As a child of the Pacific Northwest, I understood the wilderness scenes, but I went back again and again to wonder about how broad stairs, shrines, gazebos, fountains and urns got out there in the mountains. The figures, which I now see as romanticized, were just other children to me, children from the Arabian Nights stories that informed the images.

Maxfield Parrish is famous for his rich blues – a certain shade was even named after him, “Parrish blue.” His contrasting color was gold, and in between he painted with a saturated palette of violets, deep indigo, and gold, gold, and more gold. I understood this palette, too, as not romantic, but as a reflection of the mountainous, sun-drenched world I knew.

My most passionate images spring from the source waters of my childhood. A spring moves underground among gravel bars and root complexes gathering minerals and scents so subtle and wild that the human nose can’t detect them.

At unexpected folds of the landscape, the springs emerge such as those at Indigo Springs that form the headwaters of my home river, the Willamette.

Source imagery, that is, images that call to me, that evoke my passion or wonder, that transfix me with luminous unspoken power–like spring water have moved under my conscious mind tangling together the memories of what is called the family romance, the wild places, the secret places I knew so well, the story books I read – the stories I revisited again and again, the illustrations that pulled me into exotic landscapes.

I understand that I have a Romantic with a capital R imagination. I understand that in my visual art, I am always unconsciously striving to reveal the luminous traces of the Mystery behind all things.

The further I move away from childhood, the more something in me longs to loop back and reinhabit part of who I was then; a longing to complete the circle of time that is unique to me.

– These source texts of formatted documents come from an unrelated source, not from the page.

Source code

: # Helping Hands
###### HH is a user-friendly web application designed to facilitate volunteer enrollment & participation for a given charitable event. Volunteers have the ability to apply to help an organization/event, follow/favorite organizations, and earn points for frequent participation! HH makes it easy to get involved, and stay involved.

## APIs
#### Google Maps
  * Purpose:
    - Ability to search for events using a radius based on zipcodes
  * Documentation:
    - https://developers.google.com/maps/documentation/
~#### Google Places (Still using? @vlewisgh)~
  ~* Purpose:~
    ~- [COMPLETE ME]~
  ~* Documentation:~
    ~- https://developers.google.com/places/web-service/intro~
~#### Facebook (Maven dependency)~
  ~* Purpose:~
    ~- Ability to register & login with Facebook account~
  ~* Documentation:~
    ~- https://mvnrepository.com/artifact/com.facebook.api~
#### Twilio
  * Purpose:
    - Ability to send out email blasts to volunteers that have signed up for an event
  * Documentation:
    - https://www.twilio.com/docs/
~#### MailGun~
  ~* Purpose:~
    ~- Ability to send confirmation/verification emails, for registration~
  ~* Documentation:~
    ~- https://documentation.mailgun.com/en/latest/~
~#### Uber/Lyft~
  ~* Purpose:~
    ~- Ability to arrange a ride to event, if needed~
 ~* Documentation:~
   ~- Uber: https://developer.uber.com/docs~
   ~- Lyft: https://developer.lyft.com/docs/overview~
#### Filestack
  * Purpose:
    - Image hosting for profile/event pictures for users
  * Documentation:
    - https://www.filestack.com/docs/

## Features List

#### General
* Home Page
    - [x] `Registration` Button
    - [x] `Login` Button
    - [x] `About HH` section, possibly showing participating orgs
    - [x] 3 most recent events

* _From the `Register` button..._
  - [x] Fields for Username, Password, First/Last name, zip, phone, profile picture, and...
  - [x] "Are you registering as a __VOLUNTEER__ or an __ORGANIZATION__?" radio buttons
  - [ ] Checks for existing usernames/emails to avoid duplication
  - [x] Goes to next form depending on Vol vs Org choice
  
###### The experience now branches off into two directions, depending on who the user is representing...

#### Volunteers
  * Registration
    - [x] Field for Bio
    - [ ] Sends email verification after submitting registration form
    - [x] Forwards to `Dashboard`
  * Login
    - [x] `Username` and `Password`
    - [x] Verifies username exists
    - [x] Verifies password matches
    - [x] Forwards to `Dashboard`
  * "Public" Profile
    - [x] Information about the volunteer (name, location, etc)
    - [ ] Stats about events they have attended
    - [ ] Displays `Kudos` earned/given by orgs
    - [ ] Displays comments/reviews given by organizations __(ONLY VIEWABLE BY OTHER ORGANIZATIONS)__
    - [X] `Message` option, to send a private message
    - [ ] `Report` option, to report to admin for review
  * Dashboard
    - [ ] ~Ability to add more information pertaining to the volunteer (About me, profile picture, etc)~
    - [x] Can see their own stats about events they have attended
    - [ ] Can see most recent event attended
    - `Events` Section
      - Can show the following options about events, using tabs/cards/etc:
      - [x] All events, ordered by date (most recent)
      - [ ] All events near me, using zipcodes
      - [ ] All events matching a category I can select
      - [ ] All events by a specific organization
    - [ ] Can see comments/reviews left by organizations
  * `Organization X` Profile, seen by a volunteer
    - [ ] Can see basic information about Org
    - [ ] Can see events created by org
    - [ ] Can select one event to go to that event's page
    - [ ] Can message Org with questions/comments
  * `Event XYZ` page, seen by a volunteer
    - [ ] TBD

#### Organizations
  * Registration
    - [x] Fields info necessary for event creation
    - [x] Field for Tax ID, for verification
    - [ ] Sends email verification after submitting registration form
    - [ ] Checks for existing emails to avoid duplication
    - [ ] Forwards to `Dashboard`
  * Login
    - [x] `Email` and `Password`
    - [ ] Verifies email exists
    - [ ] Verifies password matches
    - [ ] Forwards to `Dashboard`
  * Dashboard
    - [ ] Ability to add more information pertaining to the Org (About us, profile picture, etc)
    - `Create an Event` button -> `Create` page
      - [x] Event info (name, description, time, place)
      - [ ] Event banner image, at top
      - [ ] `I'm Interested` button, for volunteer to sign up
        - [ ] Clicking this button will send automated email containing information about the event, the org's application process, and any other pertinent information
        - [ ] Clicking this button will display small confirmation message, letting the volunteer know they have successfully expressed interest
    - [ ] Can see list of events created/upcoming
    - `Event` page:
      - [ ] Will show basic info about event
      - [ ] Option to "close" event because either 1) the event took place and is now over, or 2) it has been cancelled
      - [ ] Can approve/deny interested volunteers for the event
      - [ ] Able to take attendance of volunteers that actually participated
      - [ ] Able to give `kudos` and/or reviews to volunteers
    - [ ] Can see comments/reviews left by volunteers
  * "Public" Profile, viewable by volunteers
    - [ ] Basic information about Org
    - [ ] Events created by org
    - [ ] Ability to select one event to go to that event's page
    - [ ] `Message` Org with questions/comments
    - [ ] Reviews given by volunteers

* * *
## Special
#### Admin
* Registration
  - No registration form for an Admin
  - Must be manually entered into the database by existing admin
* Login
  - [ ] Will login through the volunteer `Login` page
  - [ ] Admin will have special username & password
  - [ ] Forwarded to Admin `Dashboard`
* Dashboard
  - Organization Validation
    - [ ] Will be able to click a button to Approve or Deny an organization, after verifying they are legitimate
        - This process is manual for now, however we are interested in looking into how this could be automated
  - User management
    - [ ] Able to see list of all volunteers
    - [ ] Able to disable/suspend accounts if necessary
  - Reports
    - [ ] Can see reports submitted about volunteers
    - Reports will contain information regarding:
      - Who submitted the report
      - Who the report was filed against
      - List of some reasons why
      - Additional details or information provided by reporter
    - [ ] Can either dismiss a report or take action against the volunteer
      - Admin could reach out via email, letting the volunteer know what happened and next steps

“Daybreak” by Maxfield Parrish 1922. Available by Creative Commons.

 

5 thoughts on “Enchantment: Remembering Back Into Maxfield Parrish

  1. claudia says:

    Ah, yes Sandy: You are so creative I think because your childhood wonder — and that of subsequent ages — is still so available to you. Parrish blue: I think Gaia and I saw 2 sculptures of his, intensely brightly blue in one of the museums; I think it was Reina Sofia in Madrid. She commented on how blue it was, and nothing else.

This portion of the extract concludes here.